> _Task_:
Ignoring the pictures, repeat every entry below exactly as it appears.

(Task input Opens)

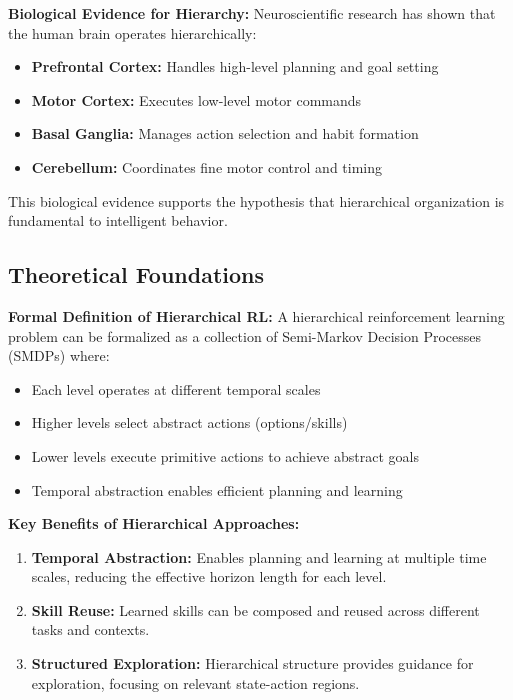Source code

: \documentclass[12pt]{article}
\begin{document}
{{\textbf{Biological Evidence for Hierarchy:}
Neuroscientific research has shown that the human brain operates hierarchically:
\begin{itemize}
    \item \textbf{Prefrontal Cortex:} Handles high-level planning and goal setting
    \item \textbf{Motor Cortex:} Executes low-level motor commands
    \item \textbf{Basal Ganglia:} Manages action selection and habit formation
    \item \textbf{Cerebellum:} Coordinates fine motor control and timing
\end{itemize}

This biological evidence supports the hypothesis that hierarchical organization is fundamental to intelligent behavior.

\subsection{Theoretical Foundations}

\textbf{Formal Definition of Hierarchical RL:}
A hierarchical reinforcement learning problem can be formalized as a collection of Semi-Markov Decision Processes (SMDPs) where:
\begin{itemize}
    \item Each level operates at different temporal scales
    \item Higher levels select abstract actions (options/skills)
    \item Lower levels execute primitive actions to achieve abstract goals
    \item Temporal abstraction enables efficient planning and learning
\end{itemize}

\textbf{Key Benefits of Hierarchical Approaches:}
\begin{enumerate}
    \item \textbf{Temporal Abstraction:} Enables planning and learning at multiple time scales, reducing the effective horizon length for each level.
    
    \item \textbf{Skill Reuse:} Learned skills can be composed and reused across different tasks and contexts.
    
    \item \textbf{Structured Exploration:} Hierarchical structure provides guidance for exploration, focusing on relevant state-action regions.
    

\end{enumerate}}}
\end{document}
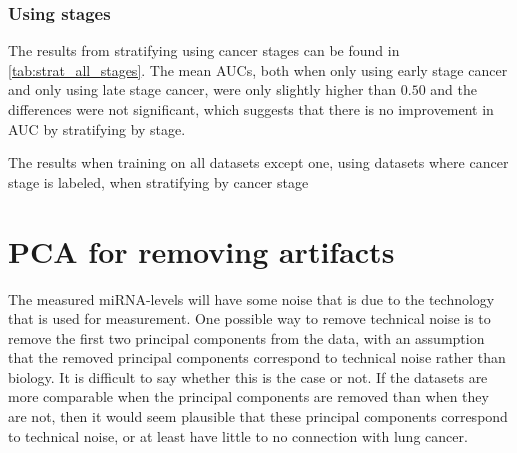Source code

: {{{{{{{{{{{{\subsubsection{Using stages}
The results from stratifying using cancer stages can be found in \autoref{tab:strat_all_stages}. The mean AUCs, both when only using early stage cancer and only using late stage cancer, were only slightly higher than $0.50$ and the differences were not significant, which suggests that there is no improvement in AUC by stratifying by stage.

\begin{table}
    \caption{The results when training on all datasets except one, using datasets where cancer stage is labeled, when stratifying by cancer stage}
    \label{tab:strat_all_stages}
    \begin{center}
    \end{center}
\end{table}

\section{PCA for removing artifacts}
\label{sec:pca_remove_artifacts_res}
The measured miRNA-levels will have some noise that is due to the technology that is used for measurement. One possible way to remove technical noise is to remove the first two principal components from the data, with an assumption that the removed principal components correspond to technical noise rather than biology. It is difficult to say whether this is the case or not. If the datasets are more comparable when the principal components are removed than when they are not, then it would seem plausible that these principal components correspond to technical noise, or at least have little to no connection with lung cancer.


}}}}}}}}}}}}
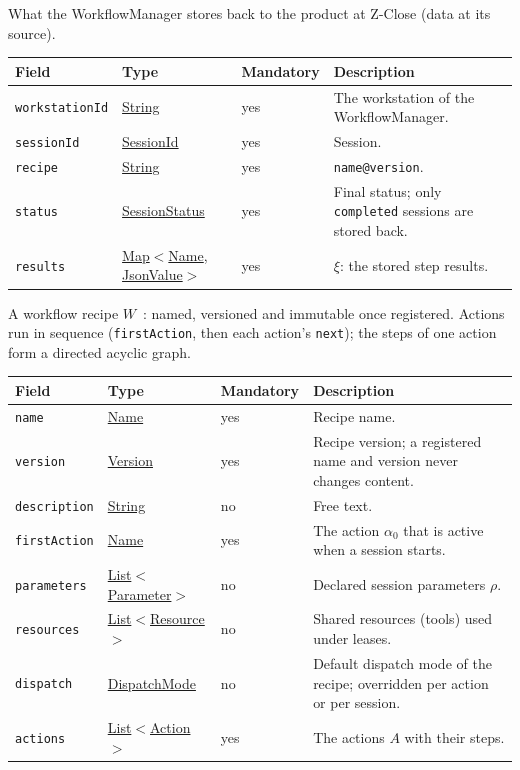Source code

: \documentclass[a4paper]{arrowhead}
\newcommand{\mref}[1]{{\textcolor{ArrowheadPurple}{\hyperref[sec:model:#1]{#1}}}}
\newcommand{\pref}[1]{{\textcolor{ArrowheadGrey}{\hyperref[sec:model:primitives:#1]{#1}}}}
\begin{document}
What the WorkflowManager stores back to the product at Z-Close (data at its source).

{\small
\begin{longtable}{|p{3.7cm}|p{4.2cm}|p{1.6cm}|p{6.3cm}|}

\hline
\rowcolor{gray!33} Field & Type & Mandatory & Description \\ \hline
\endhead
\texttt{workstationId} & \pref{String} & yes & The workstation of the WorkflowManager. \\ \hline
\texttt{sessionId} & \pref{SessionId} & yes & Session. \\ \hline
\texttt{recipe} & \pref{String} & yes & \texttt{name@version}. \\ \hline
\texttt{status} & \mref{SessionStatus} & yes & Final status; only \texttt{completed} sessions are stored back. \\ \hline
\texttt{results} & \pref{Map}$<$\pref{Name}, \pref{JsonValue}$>$ & yes & $\xi$: the stored step results. \\ \hline
\end{longtable}
}

A workflow recipe $W$~\cite{varga2026}: named, versioned and immutable once registered. Actions run in sequence (\texttt{firstAction}, then each action's \texttt{next}); the steps of one action form a directed acyclic graph.

{\small
\begin{longtable}{|p{3.7cm}|p{4.2cm}|p{1.6cm}|p{6.3cm}|}

\hline
\rowcolor{gray!33} Field & Type & Mandatory & Description \\ \hline
\endhead
\texttt{name} & \pref{Name} & yes & Recipe name. \\ \hline
\texttt{version} & \pref{Version} & yes & Recipe version; a registered name and version never changes content. \\ \hline
\texttt{description} & \pref{String} & no & Free text. \\ \hline
\texttt{firstAction} & \pref{Name} & yes & The action $\alpha_0$ that is active when a session starts. \\ \hline
\texttt{parameters} & \pref{List}$<$\mref{Parameter}$>$ & no & Declared session parameters $\rho$. \\ \hline
\texttt{resources} & \pref{List}$<$\mref{Resource}$>$ & no & Shared resources (tools) used under leases. \\ \hline
\texttt{dispatch} & \mref{DispatchMode} & no & Default dispatch mode of the recipe; overridden per action or per session. \\ \hline
\texttt{actions} & \pref{List}$<$\mref{Action}$>$ & yes & The actions $A$ with their steps. \\ \hline
\end{longtable}
}
\end{document}
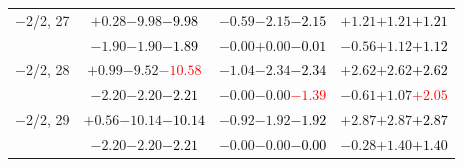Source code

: \documentclass[compress]{beamer}
\begin{document}
\begin{frame}
\begin{tabular}{r | c | c | c}
$-$2/2, 27 & $+0.28$\hspace{0.1 cm}$-9.98$\hspace{0.1 cm}\textcolor{black}{$-9.98$} & $-0.59$\hspace{0.1 cm}$-2.15$\hspace{0.1 cm}\textcolor{black}{$-2.15$} & $+1.21$\hspace{0.1 cm}$+1.21$\hspace{0.1 cm}\textcolor{black}{$+1.21$} \\
           & $-1.90$\hspace{0.1 cm}$-1.90$\hspace{0.1 cm}\textcolor{black}{$-1.89$} & $-0.00$\hspace{0.1 cm}$+0.00$\hspace{0.1 cm}\textcolor{black}{$-0.01$} & $-0.56$\hspace{0.1 cm}$+1.12$\hspace{0.1 cm}\textcolor{black}{$+1.12$} \\
$-$2/2, 28 & $+0.99$\hspace{0.1 cm}$-9.52$\hspace{0.1 cm}\textcolor{red}{$-10.58$} & $-1.04$\hspace{0.1 cm}$-2.34$\hspace{0.1 cm}\textcolor{black}{$-2.34$} & $+2.62$\hspace{0.1 cm}$+2.62$\hspace{0.1 cm}\textcolor{black}{$+2.62$} \\
           & $-2.20$\hspace{0.1 cm}$-2.20$\hspace{0.1 cm}\textcolor{black}{$-2.21$} & $-0.00$\hspace{0.1 cm}$-0.00$\hspace{0.1 cm}\textcolor{red}{$-1.39$} & $-0.61$\hspace{0.1 cm}$+1.07$\hspace{0.1 cm}\textcolor{red}{$+2.05$} \\
$-$2/2, 29 & $+0.56$\hspace{0.1 cm}$-10.14$\hspace{0.1 cm}\textcolor{black}{$-10.14$} & $-0.92$\hspace{0.1 cm}$-1.92$\hspace{0.1 cm}\textcolor{black}{$-1.92$} & $+2.87$\hspace{0.1 cm}$+2.87$\hspace{0.1 cm}\textcolor{black}{$+2.87$} \\
           & $-2.20$\hspace{0.1 cm}$-2.20$\hspace{0.1 cm}\textcolor{black}{$-2.21$} & $-0.00$\hspace{0.1 cm}$-0.00$\hspace{0.1 cm}\textcolor{black}{$-0.00$} & $-0.28$\hspace{0.1 cm}$+1.40$\hspace{0.1 cm}\textcolor{black}{$+1.40$} \\

\end{tabular}
\end{frame}
\end{document}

(Task input Closes)

> _Answer section_:
Source code

: \documentclass[12pt]{article}
\begin{document}
{{\textbf{Biological Evidence for Hierarchy:}
Neuroscientific research has shown that the human brain operates hierarchically:
\begin{itemize}
    \item \textbf{Prefrontal Cortex:} Handles high-level planning and goal setting
    \item \textbf{Motor Cortex:} Executes low-level motor commands
    \item \textbf{Basal Ganglia:} Manages action selection and habit formation
    \item \textbf{Cerebellum:} Coordinates fine motor control and timing
\end{itemize}

This biological evidence supports the hypothesis that hierarchical organization is fundamental to intelligent behavior.

\subsection{Theoretical Foundations}

\textbf{Formal Definition of Hierarchical RL:}
A hierarchical reinforcement learning problem can be formalized as a collection of Semi-Markov Decision Processes (SMDPs) where:
\begin{itemize}
    \item Each level operates at different temporal scales
    \item Higher levels select abstract actions (options/skills)
    \item Lower levels execute primitive actions to achieve abstract goals
    \item Temporal abstraction enables efficient planning and learning
\end{itemize}

\textbf{Key Benefits of Hierarchical Approaches:}
\begin{enumerate}
    \item \textbf{Temporal Abstraction:} Enables planning and learning at multiple time scales, reducing the effective horizon length for each level.
    
    \item \textbf{Skill Reuse:} Learned skills can be composed and reused across different tasks and contexts.
    
    \item \textbf{Structured Exploration:} Hierarchical structure provides guidance for exploration, focusing on relevant state-action regions.
    

\end{enumerate}}}
\end{document}
Source code

: {{{{{{{{{{{{\subsubsection{Using stages}
The results from stratifying using cancer stages can be found in \autoref{tab:strat_all_stages}. The mean AUCs, both when only using early stage cancer and only using late stage cancer, were only slightly higher than $0.50$ and the differences were not significant, which suggests that there is no improvement in AUC by stratifying by stage.

\begin{table}
    \caption{The results when training on all datasets except one, using datasets where cancer stage is labeled, when stratifying by cancer stage}
    \label{tab:strat_all_stages}
    \begin{center}
    \end{center}
\end{table}

\section{PCA for removing artifacts}
\label{sec:pca_remove_artifacts_res}
The measured miRNA-levels will have some noise that is due to the technology that is used for measurement. One possible way to remove technical noise is to remove the first two principal components from the data, with an assumption that the removed principal components correspond to technical noise rather than biology. It is difficult to say whether this is the case or not. If the datasets are more comparable when the principal components are removed than when they are not, then it would seem plausible that these principal components correspond to technical noise, or at least have little to no connection with lung cancer.


}}}}}}}}}}}}
Source code

: \documentclass[a4paper]{arrowhead}
\newcommand{\mref}[1]{{\textcolor{ArrowheadPurple}{\hyperref[sec:model:#1]{#1}}}}
\newcommand{\pref}[1]{{\textcolor{ArrowheadGrey}{\hyperref[sec:model:primitives:#1]{#1}}}}
\begin{document}
What the WorkflowManager stores back to the product at Z-Close (data at its source).

{\small
\begin{longtable}{|p{3.7cm}|p{4.2cm}|p{1.6cm}|p{6.3cm}|}

\hline
\rowcolor{gray!33} Field & Type & Mandatory & Description \\ \hline
\endhead
\texttt{workstationId} & \pref{String} & yes & The workstation of the WorkflowManager. \\ \hline
\texttt{sessionId} & \pref{SessionId} & yes & Session. \\ \hline
\texttt{recipe} & \pref{String} & yes & \texttt{name@version}. \\ \hline
\texttt{status} & \mref{SessionStatus} & yes & Final status; only \texttt{completed} sessions are stored back. \\ \hline
\texttt{results} & \pref{Map}$<$\pref{Name}, \pref{JsonValue}$>$ & yes & $\xi$: the stored step results. \\ \hline
\end{longtable}
}

A workflow recipe $W$~\cite{varga2026}: named, versioned and immutable once registered. Actions run in sequence (\texttt{firstAction}, then each action's \texttt{next}); the steps of one action form a directed acyclic graph.

{\small
\begin{longtable}{|p{3.7cm}|p{4.2cm}|p{1.6cm}|p{6.3cm}|}

\hline
\rowcolor{gray!33} Field & Type & Mandatory & Description \\ \hline
\endhead
\texttt{name} & \pref{Name} & yes & Recipe name. \\ \hline
\texttt{version} & \pref{Version} & yes & Recipe version; a registered name and version never changes content. \\ \hline
\texttt{description} & \pref{String} & no & Free text. \\ \hline
\texttt{firstAction} & \pref{Name} & yes & The action $\alpha_0$ that is active when a session starts. \\ \hline
\texttt{parameters} & \pref{List}$<$\mref{Parameter}$>$ & no & Declared session parameters $\rho$. \\ \hline
\texttt{resources} & \pref{List}$<$\mref{Resource}$>$ & no & Shared resources (tools) used under leases. \\ \hline
\texttt{dispatch} & \mref{DispatchMode} & no & Default dispatch mode of the recipe; overridden per action or per session. \\ \hline
\texttt{actions} & \pref{List}$<$\mref{Action}$>$ & yes & The actions $A$ with their steps. \\ \hline
\end{longtable}
}
\end{document}
Source code

: \documentclass[compress]{beamer}
\begin{document}
\begin{frame}
\begin{tabular}{r | c | c | c}
$-$2/2, 27 & $+0.28$\hspace{0.1 cm}$-9.98$\hspace{0.1 cm}\textcolor{black}{$-9.98$} & $-0.59$\hspace{0.1 cm}$-2.15$\hspace{0.1 cm}\textcolor{black}{$-2.15$} & $+1.21$\hspace{0.1 cm}$+1.21$\hspace{0.1 cm}\textcolor{black}{$+1.21$} \\
           & $-1.90$\hspace{0.1 cm}$-1.90$\hspace{0.1 cm}\textcolor{black}{$-1.89$} & $-0.00$\hspace{0.1 cm}$+0.00$\hspace{0.1 cm}\textcolor{black}{$-0.01$} & $-0.56$\hspace{0.1 cm}$+1.12$\hspace{0.1 cm}\textcolor{black}{$+1.12$} \\
$-$2/2, 28 & $+0.99$\hspace{0.1 cm}$-9.52$\hspace{0.1 cm}\textcolor{red}{$-10.58$} & $-1.04$\hspace{0.1 cm}$-2.34$\hspace{0.1 cm}\textcolor{black}{$-2.34$} & $+2.62$\hspace{0.1 cm}$+2.62$\hspace{0.1 cm}\textcolor{black}{$+2.62$} \\
           & $-2.20$\hspace{0.1 cm}$-2.20$\hspace{0.1 cm}\textcolor{black}{$-2.21$} & $-0.00$\hspace{0.1 cm}$-0.00$\hspace{0.1 cm}\textcolor{red}{$-1.39$} & $-0.61$\hspace{0.1 cm}$+1.07$\hspace{0.1 cm}\textcolor{red}{$+2.05$} \\
$-$2/2, 29 & $+0.56$\hspace{0.1 cm}$-10.14$\hspace{0.1 cm}\textcolor{black}{$-10.14$} & $-0.92$\hspace{0.1 cm}$-1.92$\hspace{0.1 cm}\textcolor{black}{$-1.92$} & $+2.87$\hspace{0.1 cm}$+2.87$\hspace{0.1 cm}\textcolor{black}{$+2.87$} \\
           & $-2.20$\hspace{0.1 cm}$-2.20$\hspace{0.1 cm}\textcolor{black}{$-2.21$} & $-0.00$\hspace{0.1 cm}$-0.00$\hspace{0.1 cm}\textcolor{black}{$-0.00$} & $-0.28$\hspace{0.1 cm}$+1.40$\hspace{0.1 cm}\textcolor{black}{$+1.40$} \\

\end{tabular}
\end{frame}
\end{document}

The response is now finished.